(Input data begins)

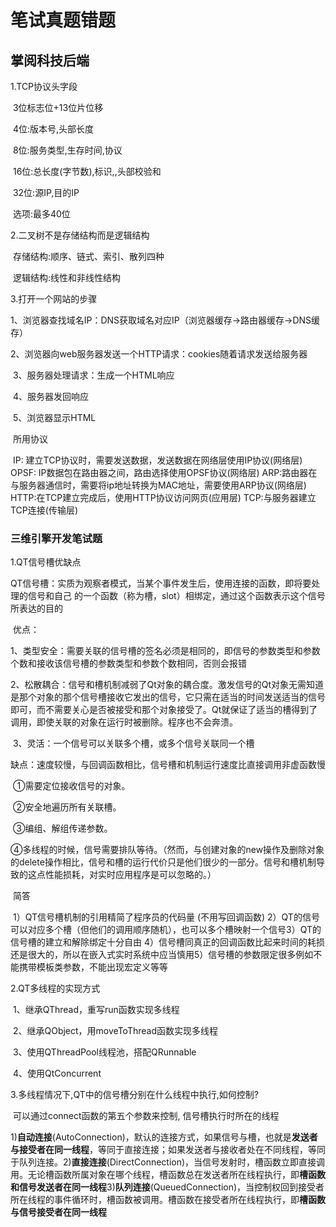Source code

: # 笔试真题错题

## 掌阅科技后端

1.TCP协议头字段

​	3位标志位+13位片位移

​	4位:版本号,头部长度

​	8位:服务类型,生存时间,协议

​	16位:总长度(字节数),标识,,头部校验和

​	32位:源IP,目的IP

​	选项:最多40位

2.二叉树不是存储结构而是逻辑结构

​	存储结构:顺序、链式、索引、散列四种

​	逻辑结构:线性和非线性结构

3.打开一个网站的步骤

​	1、浏览器查找域名IP：DNS获取域名对应IP（浏览器缓存->路由器缓存->DNS缓存）

​	2、浏览器向web服务器发送一个HTTP请求：cookies随着请求发送给服务器

​	3、服务器处理请求：生成一个HTML响应

​	4、服务器发回响应

​	5、浏览器显示HTML

​	所用协议

​		IP: 建立TCP协议时，需要发送数据，发送数据在网络层使用IP协议(网络层)
​		OPSF: IP数据包在路由器之间，路由选择使用OPSF协议(网络层)
​		ARP:路由器在与服务器通信时，需要将ip地址转换为MAC地址，需要使用ARP协议(网络层)
​		HTTP:在TCP建立完成后，使用HTTP协议访问网页(应用层)
​		TCP:与服务器建立TCP连接(传输层)

### 三维引擎开发笔试题

1.QT信号槽优缺点

​	QT信号槽：实质为观察者模式，当某个事件发生后，使用连接的函数，即将要处理的信号和自己						的一个函数（称为槽，slot）相绑定，通过这个函数表示这个信号所表达的目的

​	优点：

​		1、类型安全：需要关联的信号槽的签名必须是相同的，即信号的参数类型和参数个数和接收该信号槽的参数类型和参数个数相同，否则会报错

​		2、松散耦合：信号和槽机制减弱了Qt对象的耦合度。激发信号的Qt对象无需知道是那个对象的那个信号槽接收它发出的信号，它只需在适当的时间发送适当的信号即可，而不需要关心是否被接受和那个对象接受了。Qt就保证了适当的槽得到了调用，即使关联的对象在运行时被删除。程序也不会奔溃。

​		3、灵活：一个信号可以关联多个槽，或多个信号关联同一个槽

​	缺点：速度较慢，与回调函数相比，信号槽和机制运行速度比直接调用非虚函数慢

​			①需要定位接收信号的对象。

​			②安全地遍历所有关联槽。

​			③编组、解组传递参数。

​			④多线程的时候，信号需要排队等待。（然而，与创建对象的new操作及删除对象的delete操作相比，信号和槽的运行代价只是他们很少的一部分。信号和槽机制导致的这点性能损耗，对实时应用程序是可以忽略的。）

​	简答

​		1）QT信号槽机制的引用精简了程序员的代码量 (不用写回调函数)
​		2）QT的信号可以对应多个槽（但他们的调用顺序随机），也可以多个槽映射一个信号
​		3）QT的信号槽的建立和解除绑定十分自由
​		4）信号槽同真正的回调函数比起来时间的耗损还是很大的，所以在嵌入式实时系统中应当慎用
​		5）信号槽的参数限定很多例如不能携带模板类参数，不能出现宏定义等等

2.QT多线程的实现方式

​	1、继承QThread，重写run函数实现多线程

​	2、继承QObject，用moveToThread函数实现多线程

​	3、使用QThreadPool线程池，搭配QRunnable

​	4、使用QtConcurrent

3.多线程情况下,QT中的信号槽分别在什么线程中执行,如何控制?

​		可以通过connect函数的第五个参数来控制, 信号槽执行时所在的线程

​		1)**自动连接**(AutoConnection)，默认的连接方式，如果信号与槽，也就是**发送者与接受者在同一线程**，等同于直接连接；如果发送者与接收者处在不同线程，等同于队列连接。
​		2)**直接连接**(DirectConnection)，当信号发射时，槽函数立即直接调用。无论槽函数所属对象在哪个线程，槽函数总在发送者所在线程执行，即**槽函数和信号发送者在同一线程**
​		3)**队列连接**(QueuedConnection)，当控制权回到接受者所在线程的事件循环时，槽函数被调用。槽函数在接受者所在线程执行，即**槽函数与信号接受者在同一线程**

(Input data ends)

== Task goal ==
Without the pictures, write out the whole listing above exactly as it appears.

== Solution to this problem ==
Source code

: # 笔试真题错题

## 掌阅科技后端

1.TCP协议头字段

​	3位标志位+13位片位移

​	4位:版本号,头部长度

​	8位:服务类型,生存时间,协议

​	16位:总长度(字节数),标识,,头部校验和

​	32位:源IP,目的IP

​	选项:最多40位

2.二叉树不是存储结构而是逻辑结构

​	存储结构:顺序、链式、索引、散列四种

​	逻辑结构:线性和非线性结构

3.打开一个网站的步骤

​	1、浏览器查找域名IP：DNS获取域名对应IP（浏览器缓存->路由器缓存->DNS缓存）

​	2、浏览器向web服务器发送一个HTTP请求：cookies随着请求发送给服务器

​	3、服务器处理请求：生成一个HTML响应

​	4、服务器发回响应

​	5、浏览器显示HTML

​	所用协议

​		IP: 建立TCP协议时，需要发送数据，发送数据在网络层使用IP协议(网络层)
​		OPSF: IP数据包在路由器之间，路由选择使用OPSF协议(网络层)
​		ARP:路由器在与服务器通信时，需要将ip地址转换为MAC地址，需要使用ARP协议(网络层)
​		HTTP:在TCP建立完成后，使用HTTP协议访问网页(应用层)
​		TCP:与服务器建立TCP连接(传输层)

### 三维引擎开发笔试题

1.QT信号槽优缺点

​	QT信号槽：实质为观察者模式，当某个事件发生后，使用连接的函数，即将要处理的信号和自己						的一个函数（称为槽，slot）相绑定，通过这个函数表示这个信号所表达的目的

​	优点：

​		1、类型安全：需要关联的信号槽的签名必须是相同的，即信号的参数类型和参数个数和接收该信号槽的参数类型和参数个数相同，否则会报错

​		2、松散耦合：信号和槽机制减弱了Qt对象的耦合度。激发信号的Qt对象无需知道是那个对象的那个信号槽接收它发出的信号，它只需在适当的时间发送适当的信号即可，而不需要关心是否被接受和那个对象接受了。Qt就保证了适当的槽得到了调用，即使关联的对象在运行时被删除。程序也不会奔溃。

​		3、灵活：一个信号可以关联多个槽，或多个信号关联同一个槽

​	缺点：速度较慢，与回调函数相比，信号槽和机制运行速度比直接调用非虚函数慢

​			①需要定位接收信号的对象。

​			②安全地遍历所有关联槽。

​			③编组、解组传递参数。

​			④多线程的时候，信号需要排队等待。（然而，与创建对象的new操作及删除对象的delete操作相比，信号和槽的运行代价只是他们很少的一部分。信号和槽机制导致的这点性能损耗，对实时应用程序是可以忽略的。）

​	简答

​		1）QT信号槽机制的引用精简了程序员的代码量 (不用写回调函数)
​		2）QT的信号可以对应多个槽（但他们的调用顺序随机），也可以多个槽映射一个信号
​		3）QT的信号槽的建立和解除绑定十分自由
​		4）信号槽同真正的回调函数比起来时间的耗损还是很大的，所以在嵌入式实时系统中应当慎用
​		5）信号槽的参数限定很多例如不能携带模板类参数，不能出现宏定义等等

2.QT多线程的实现方式

​	1、继承QThread，重写run函数实现多线程

​	2、继承QObject，用moveToThread函数实现多线程

​	3、使用QThreadPool线程池，搭配QRunnable

​	4、使用QtConcurrent

3.多线程情况下,QT中的信号槽分别在什么线程中执行,如何控制?

​		可以通过connect函数的第五个参数来控制, 信号槽执行时所在的线程

​		1)**自动连接**(AutoConnection)，默认的连接方式，如果信号与槽，也就是**发送者与接受者在同一线程**，等同于直接连接；如果发送者与接收者处在不同线程，等同于队列连接。
​		2)**直接连接**(DirectConnection)，当信号发射时，槽函数立即直接调用。无论槽函数所属对象在哪个线程，槽函数总在发送者所在线程执行，即**槽函数和信号发送者在同一线程**
​		3)**队列连接**(QueuedConnection)，当控制权回到接受者所在线程的事件循环时，槽函数被调用。槽函数在接受者所在线程执行，即**槽函数与信号接受者在同一线程**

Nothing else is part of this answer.